Correlation and Regression Bivariate Analysis

by Moya K. Mason


As a whole, Canadians have a good quality of life and enjoy healthy incomes, most of which comes from employment income. However, government transfer payments play an important role in the Canadian economy when one considers unemployment benefits, family allowance payments, welfare, and G.S.T. rebates. Regional differences also affect the economic climate in Canada, causing variations in personal income per capita among the provinces, and differences in government transfer payments. For example, Ontario is the most populous province, is industry-based, and is home to the headquarters of many Canadian corporations. It has some of the highest incomes per capita when compared with the other provinces. Would it be true to say that as Ontario's employment incomes increase, its government subsidies decrease? Or, that as employment incomes decrease, government subsidies increase? Take Newfoundland, for example. When the fishery was collapsing and the fisherpeople were told they had to wait until fish stocks increased before working again, was there a correlating increase in government subsidies? Of course there was, because many people went on welfare after their unemployment insurance ran out, or applied for retraining programs that were being offered. This report will examine if this correlation exists between employment income and government sources in the Canadian economy, and endeavour to make some interpretations and predictions based on the data.

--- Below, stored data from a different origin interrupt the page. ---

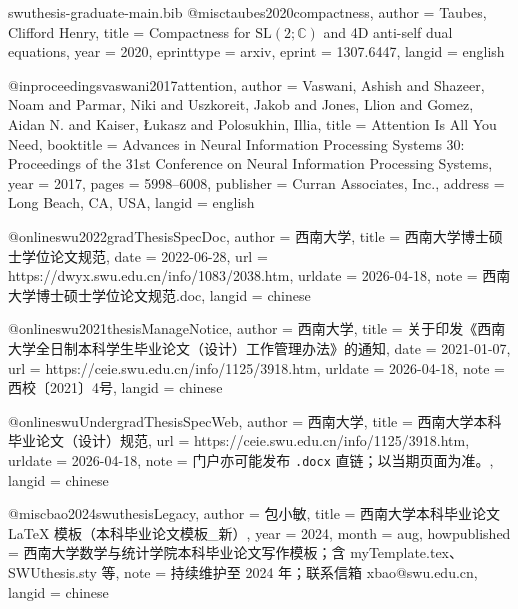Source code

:\begin{filecontents*}[overwrite]{swuthesis-graduate-main.bib}
@misc{taubes2020compactness,
  author     = {Taubes, Clifford Henry},
  title      = {{Compactness for $\mathrm{SL}(2;\mathbb{C})$ and 4D anti-self dual
    equations}},
  year       = {2020},
  eprinttype = {arxiv},
  eprint     = {1307.6447},
  langid     = {english}
}

@inproceedings{vaswani2017attention,
  author    = {Vaswani, Ashish and Shazeer, Noam and Parmar, Niki and Uszkoreit, Jakob
    and Jones, Llion and Gomez, Aidan N. and Kaiser, {\L}ukasz and Polosukhin, Illia},
  title     = {Attention Is All You Need},
  booktitle = {Advances in Neural Information Processing Systems 30:
    Proceedings of the 31st Conference on Neural Information Processing Systems},
  year      = {2017},
  pages     = {5998--6008},
  publisher = {Curran Associates, Inc.},
  address   = {Long Beach, CA, USA},
  langid    = {english}
}

@online{swu2022gradThesisSpecDoc,
  author    = {{西南大学}},
  title     = {西南大学博士硕士学位论文规范},
  date      = {2022-06-28},
  url       = {https://dwyx.swu.edu.cn/info/1083/2038.htm},
  urldate   = {2026-04-18},
  note      = {西南大学博士硕士学位论文规范.doc},
  langid    = {chinese}
}

@online{swu2021thesisManageNotice,
  author    = {{西南大学}},
  title     = {关于印发《西南大学全日制本科学生毕业论文（设计）工作管理办法》的通知},
  date      = {2021-01-07},
  url       = {https://ceie.swu.edu.cn/info/1125/3918.htm},
  urldate   = {2026-04-18},
  note      = {西校〔2021〕4号},
  langid    = {chinese}
}

@online{swuUndergradThesisSpecWeb,
  author    = {{西南大学}},
  title     = {西南大学本科毕业论文（设计）规范},
  url       = {https://ceie.swu.edu.cn/info/1125/3918.htm},
  urldate   = {2026-04-18},
  note      = {门户亦可能发布 \texttt{.docx} 直链；以当期页面为准。},
  langid    = {chinese}
}

@misc{bao2024swuthesisLegacy,
  author       = {包小敏},
  title        = {西南大学本科毕业论文 {\LaTeX} 模板（本科毕业论文模板\_新）},
  year         = {2024},
  month        = aug,
  howpublished = {西南大学数学与统计学院本科毕业论文写作模板；含 myTemplate.tex、SWUthesis.sty 等},
  note         = {持续维护至 2024 年；联系信箱 xbao@swu.edu.cn},
  langid       = {chinese}
}
\end{filecontents*}

\documentclass[master,punct=banjiao]{swuthesis}

\usepackage{subcaption}
\usepackage{longtable}
\usepackage{siunitx}
\usepackage{tikz}
\usetikzlibrary{arrows.meta,positioning}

Data, Hypothesis, and Methodology

This study is investigating the relationship between two variables: 1.) percentage of total income from wages and salaries, and, 2.) percentage of total income from government sources, to establish if there is a significant correlation between them. It is using a stratified sample of Canadian provinces and territories taken from the 1991 Census data. The sampling unit is census division (county). The null hypothesis states that there is no significant correlation between the percentage of total employment income and the percentage of total income from government sources in the Canadian population. The alternative hypothesis states that there is a significant correlation between the percentage of total employment income and the percentage of total income from government sources in the Canadian population.

To begin the bivariate analysis, the first step is to construct a scattergram to illustrate the relationship. Each dot represents a paired value from the sample. The scattergram reveals a typical oval shape that is due to central tendency (Sprinthall 1990,200). Clearly, there seems to be a fairly strong relationship in the sample between the two variables, one that it is linear and negative (See Appendix C). There is a strong negative relationship, which means that as the percentage of total employment income increases, the percentage of total income from government sources decreases, and inversely, as employment income decreases, income from government sources increases. To find out how strong the correlation actually is requires a statistical measure. The Product-Moment Correlation Coefficient, or Pearson's Correlation Coefficient allows the researcher to express "the relationship between two qualitatively different objects in quantitative terms" (Sprinthall 1990,196). The result or 'r-value' is -0.819 (-0.819258802, see Appendix A). By checking it against the critical value, which is approximately .300 at a confidence level of 95%, the Pearson's r is greater. Therefore, the null hypothesis is rejected, since there is enough evidence to say that the two variables are related. Because the coefficient is so strong, we can infer that there is a real relationship between them in the population.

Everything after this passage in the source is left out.